- Work instructions:
Every line below that mentions the word "using" should be copied out.

Data entries
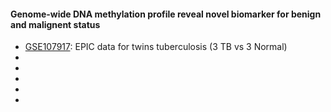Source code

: #### Genome-wide DNA methylation profile reveal novel biomarker for benign and malignent status 
* [GSE107917](https://www.ncbi.nlm.nih.gov/geo/query/acc.cgi?acc=GSE107917): EPIC data for twins tuberculosis (3 TB vs 3 Normal)
*
*
*
*
*
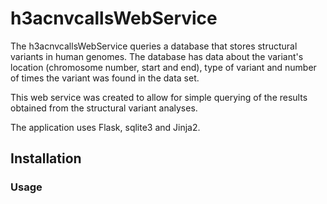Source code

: # h3acnvcallsWebService

The h3acnvcallsWebService queries a database that stores structural variants in human genomes. The database has data about the variant's location (chromosome number, start and end), type of variant and number of times the variant was found in the data set.

This web service was created to allow for simple querying of the results obtained from the structural variant analyses.

The application uses Flask, sqlite3 and Jinja2.

## Installation

### Usage




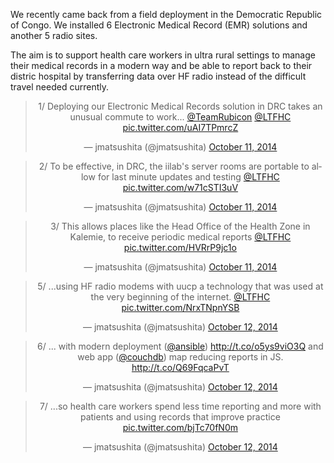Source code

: We recently came back from a field deployment in the Democratic Republic of Congo. We installed 6 Electronic Medical Record (EMR) solutions and another 5 radio sites. 

<!--more-->

The aim is to support health care workers in ultra rural settings to manage their medical records in a modern way and be able to report back to their distric hospital by transferring data over HF radio instead of the difficult travel needed currently. 


<center><blockquote class="twitter-tweet" lang="en"><p lang="en" dir="ltr">1/ Deploying our Electronic Medical Records solution in DRC takes an unusual commute to work... <a href="https://twitter.com/TeamRubicon">@TeamRubicon</a> <a href="https://twitter.com/LTFHC">@LTFHC</a> <a href="http://t.co/uAI7TPmrcZ">pic.twitter.com/uAI7TPmrcZ</a></p>&mdash; jmatsushita (@jmatsushita) <a href="https://twitter.com/jmatsushita/status/520835066264846336">October 11, 2014</a></blockquote><script async src="//platform.twitter.com/widgets.js" charset="utf-8"></script></center>

<center><blockquote class="twitter-tweet" lang="en"><p lang="en" dir="ltr">2/ To be effective, in DRC, the iilab&#39;s server rooms are portable to allow for last minute updates and testing <a href="https://twitter.com/LTFHC">@LTFHC</a> <a href="http://t.co/w71cSTI3uV">pic.twitter.com/w71cSTI3uV</a></p>&mdash; jmatsushita (@jmatsushita) <a href="https://twitter.com/jmatsushita/status/520873447732563968">October 11, 2014</a></blockquote></center>

<center><blockquote class="twitter-tweet" lang="en"><p lang="en" dir="ltr">3/ This allows places like the Head Office of the Health Zone in Kalemie, to receive periodic medical reports <a href="https://twitter.com/LTFHC">@LTFHC</a> <a href="http://t.co/HVRrP9jc1o">pic.twitter.com/HVRrP9jc1o</a></p>&mdash; jmatsushita (@jmatsushita) <a href="https://twitter.com/jmatsushita/status/520939909347938305">October 11, 2014</a></blockquote></center>

<center><blockquote class="twitter-tweet" lang="en"><p lang="en" dir="ltr">5/ ...using HF radio modems with uucp a technology that was used at the very beginning of the internet. <a href="https://twitter.com/LTFHC">@LTFHC</a> <a href="http://t.co/NrxTNpnYSB">pic.twitter.com/NrxTNpnYSB</a></p>&mdash; jmatsushita (@jmatsushita) <a href="https://twitter.com/jmatsushita/status/521197376242216960">October 12, 2014</a></blockquote></center>

<center><blockquote class="twitter-tweet" lang="en"><p lang="en" dir="ltr">6/ ... with modern deployment (<a href="https://twitter.com/ansible">@ansible</a>) <a href="http://t.co/o5ys9viO3Q">http://t.co/o5ys9viO3Q</a> and web app (<a href="https://twitter.com/CouchDB">@couchdb</a>) map reducing reports in JS. <a href="http://t.co/Q69FqcaPvT">http://t.co/Q69FqcaPvT</a></p>&mdash; jmatsushita (@jmatsushita) <a href="https://twitter.com/jmatsushita/status/521235835661086720">October 12, 2014</a></blockquote></center>

<center><blockquote class="twitter-tweet" lang="en"><p lang="en" dir="ltr">7/ ...so health care workers spend less time reporting and more with patients and using records that improve practice <a href="http://t.co/bjTc70fN0m">pic.twitter.com/bjTc70fN0m</a></p>&mdash; jmatsushita (@jmatsushita) <a href="https://twitter.com/jmatsushita/status/521302342885715969">October 12, 2014</a></blockquote></center>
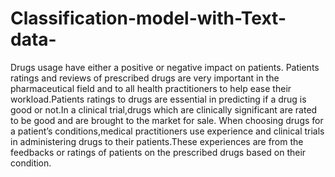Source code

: # Classification-model-with-Text-data-
Drugs usage have either a positive or negative impact on patients. Patients ratings and reviews of prescribed drugs are very important in the pharmaceutical field and to all health practitioners to help ease their workload.Patients ratings to drugs are essential in predicting if a drug is good or not.In a clinical trial,drugs which are clinically significant are rated to be good and are brought to the market for sale. When choosing drugs for a patient’s conditions,medical practitioners use experience and clinical trials in administering drugs to their patients.These experiences are from the feedbacks or ratings of patients on the prescribed drugs based on their condition.
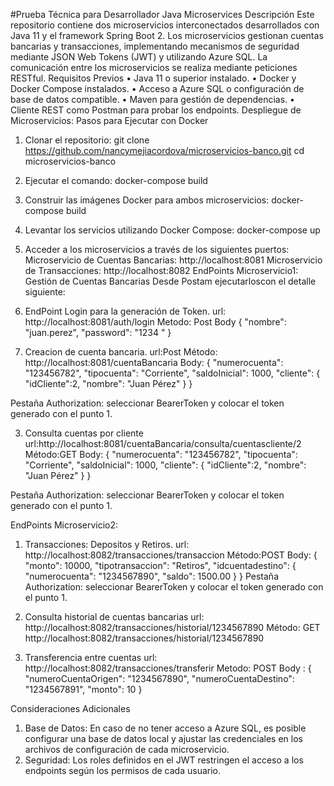  #Prueba Técnica para Desarrollador Java Microservices
Descripción
Este repositorio contiene dos microservicios interconectados desarrollados con Java 11 y el framework Spring Boot 2. Los microservicios gestionan cuentas bancarias y transacciones, implementando mecanismos de seguridad mediante JSON Web Tokens (JWT) y utilizando Azure SQL. La comunicación entre los microservicios se realiza mediante peticiones RESTful.
Requisitos Previos
•	Java 11 o superior instalado.
•	Docker y Docker Compose instalados.
•	Acceso a Azure SQL o configuración de base de datos compatible.
•	Maven para gestión de dependencias.
•	Cliente REST como Postman para probar los endpoints.
Despliegue de Microservicios:
Pasos para Ejecutar con Docker
1.	Clonar el repositorio:
git clone https://github.com/nancymejiacordova/microservicios-banco.git cd microservicios-banco
2.	Ejecutar el comando: docker-compose build
3.	Construir las imágenes Docker para ambos microservicios: docker-compose build
4.	Levantar los servicios utilizando Docker Compose: docker-compose up
5.	Acceder a los microservicios a través de los siguientes puertos:
Microservicio de Cuentas Bancarias: http://localhost:8081
Microservicio de Transacciones: http://localhost:8082
EndPoints Microservicio1: Gestión de Cuentas Bancarias
Desde Postam ejecutarloscon el detalle siguiente:

1.	EndPoint Login para la generación de Token.
url: http://localhost:8081/auth/login
Metodo: Post
Body 
{
  "nombre": "juan.perez",
  "password": "1234 "
}

2.	Creacion de cuenta bancaria.
url:Post
Método: http://localhost:8081/cuentaBancaria
Body:
{
  "numerocuenta": "123456782",
  "tipocuenta": "Corriente",
  "saldoInicial": 1000,
  "cliente": {
    "idCliente":2,
    "nombre": "Juan Pérez"
  }
}

Pestaña Authorization: seleccionar BearerToken y colocar el token generado con el punto 1.
 
3.	Consulta cuentas por cliente
url:http://localhost:8081/cuentaBancaria/consulta/cuentascliente/2
Método:GET
Body:
{
  "numerocuenta": "123456782",
  "tipocuenta": "Corriente",
  "saldoInicial": 1000,
  "cliente": {
    "idCliente":2,
    "nombre": "Juan Pérez"
  }
}

Pestaña Authorization: seleccionar BearerToken y colocar el token generado con el punto 1.

EndPoints Microservicio2:
1.	Transacciones: Depositos y Retiros.
url: http://localhost:8082/transacciones/transaccion
Método:POST
Body:
{
  "monto": 10000,
  "tipotransaccion": "Retiros",
  "idcuentadestino": {
    "numerocuenta": "1234567890",
    "saldo": 1500.00
  }
}
Pestaña Authorization: seleccionar BearerToken y colocar el token generado con el punto 1.

2.	Consulta historial de cuentas bancarias
url: http://localhost:8082/transacciones/historial/1234567890
Método: GET
http://localhost:8082/transacciones/historial/1234567890

3.	Transferencia entre cuentas
url: http://localhost:8082/transacciones/transferir 
Metodo: POST
Body : {
  "numeroCuentaOrigen": "1234567890",
  "numeroCuentaDestino": "1234567891",
  "monto": 10
}


Consideraciones Adicionales
1.	Base de Datos: En caso de no tener acceso a Azure SQL, es posible configurar una base de datos local y ajustar las credenciales en los archivos de configuración de cada microservicio.
2.	Seguridad: Los roles definidos en el JWT restringen el acceso a los endpoints según los permisos de cada usuario.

- Written answer:
<center><blockquote class="twitter-tweet" lang="en"><p lang="en" dir="ltr">5/ ...using HF radio modems with uucp a technology that was used at the very beginning of the internet. <a href="https://twitter.com/LTFHC">@LTFHC</a> <a href="http://t.co/NrxTNpnYSB">pic.twitter.com/NrxTNpnYSB</a></p>&mdash; jmatsushita (@jmatsushita) <a href="https://twitter.com/jmatsushita/status/521197376242216960">October 12, 2014</a></blockquote></center>
<center><blockquote class="twitter-tweet" lang="en"><p lang="en" dir="ltr">7/ ...so health care workers spend less time reporting and more with patients and using records that improve practice <a href="http://t.co/bjTc70fN0m">pic.twitter.com/bjTc70fN0m</a></p>&mdash; jmatsushita (@jmatsushita) <a href="https://twitter.com/jmatsushita/status/521302342885715969">October 12, 2014</a></blockquote></center>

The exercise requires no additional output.